[Data for the task]:
------
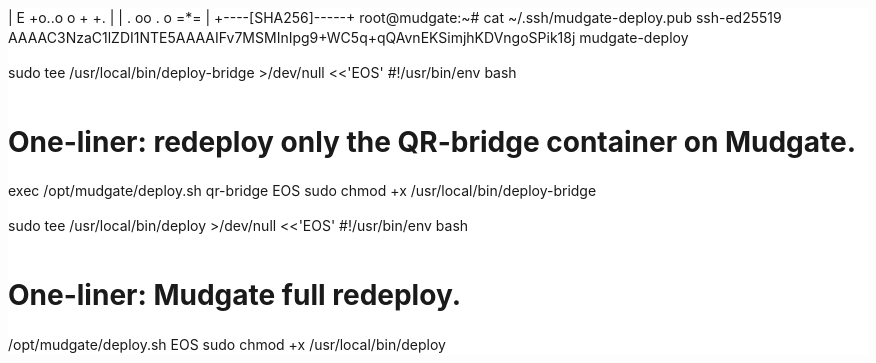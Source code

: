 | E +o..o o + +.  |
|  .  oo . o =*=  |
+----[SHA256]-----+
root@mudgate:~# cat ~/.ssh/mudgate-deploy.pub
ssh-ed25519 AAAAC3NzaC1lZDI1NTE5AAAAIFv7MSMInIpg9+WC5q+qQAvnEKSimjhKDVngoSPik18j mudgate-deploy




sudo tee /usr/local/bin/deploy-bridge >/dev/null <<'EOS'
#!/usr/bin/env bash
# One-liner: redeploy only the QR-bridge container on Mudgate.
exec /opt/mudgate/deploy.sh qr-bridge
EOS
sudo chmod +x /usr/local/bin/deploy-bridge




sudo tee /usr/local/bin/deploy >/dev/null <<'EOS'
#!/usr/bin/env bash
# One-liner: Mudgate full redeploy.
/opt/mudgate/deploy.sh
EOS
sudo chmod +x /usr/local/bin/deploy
------
[Brief]:
Leave the pictures out and reproduce every record above exactly.

[Worked solution]:
Source code

: | E +o..o o + +.  |
|  .  oo . o =*=  |
+----[SHA256]-----+
root@mudgate:~# cat ~/.ssh/mudgate-deploy.pub
ssh-ed25519 AAAAC3NzaC1lZDI1NTE5AAAAIFv7MSMInIpg9+WC5q+qQAvnEKSimjhKDVngoSPik18j mudgate-deploy




sudo tee /usr/local/bin/deploy-bridge >/dev/null <<'EOS'
#!/usr/bin/env bash
# One-liner: redeploy only the QR-bridge container on Mudgate.
exec /opt/mudgate/deploy.sh qr-bridge
EOS
sudo chmod +x /usr/local/bin/deploy-bridge




sudo tee /usr/local/bin/deploy >/dev/null <<'EOS'
#!/usr/bin/env bash
# One-liner: Mudgate full redeploy.
/opt/mudgate/deploy.sh
EOS
sudo chmod +x /usr/local/bin/deploy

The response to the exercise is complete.